Strategically developed co-curricular pathways can encourage students' degree completion (opinion)

The enrollment at many higher education institutions, whether public or private, is declining. A recent report from the National Student Clearinghouse Research Center found that overall enrollment in higher education, in fact, decreased in each of the last three fall terms. And now the COVID-19 pandemic has added additional unwanted pressures.

Of course, the data will vary depending on the sector and student populations served, but maintaining and increasing student enrollment remains a concern for the vast number of institutions. And while we must certainly focus on developing successful recruitment programs, we must also double our efforts to retain current students and help them complete their degrees.

In his 2012 book, Completing College: Rethinking Institutional Action, Vincent Tinto highlighted that improving student retention is primarily a question of creating and supporting classroom (curricular) engagement. And, indeed, such engagement in the classroom, which relies on faculty-student relationships, is fundamental to student retention. Earning poor grades will almost inevitably lead to low retention.

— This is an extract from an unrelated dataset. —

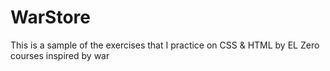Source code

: # WarStore
This is a sample of the exercises that I practice on CSS &amp; HTML by EL Zero courses inspired by war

But we must not minimize co-curricular learning if our goal is to address many of the academic, social and economic issues that threaten student retention. Co-curricular experiences encourage students’ engagement in ways that directly and indirectly shape their degree completion and postcollege success.

Those experiences can significantly increase student retention -- whether in person, online or blended -- if institutions make a strategic effort to establish clear co-curricular pathways that support student success.

What are co-curricular pathways? Similar to guided pathways that lead to students’ matriculation and degree completion by sequencing classes, co-curricular pathways intentionally align such programs and services toward specific goals and learning outcomes. Co-curricular pathways consist of: (1) high-impact experiences, (2) scaffolded learning and (3) ideals of student success that help students to shape and reach their academic and professional goals.

How can co-curricular experiences be meaningful for students’ academic and professional development? Part of the answer lies in involving students in high-impact educational practices, a term many people know through the work of George Kuh and the National Survey of Student Engagement. High-impact practices are learning experiences that have been proven to enhance college success, especially among low-income, first-generation and underrepresented students. Common high-impact experiences include learning communities, undergraduate research and internships. Depending on its strategic goals and expertise, each institution will want to offer a distinct set of high-impact practices that fit their students’ needs.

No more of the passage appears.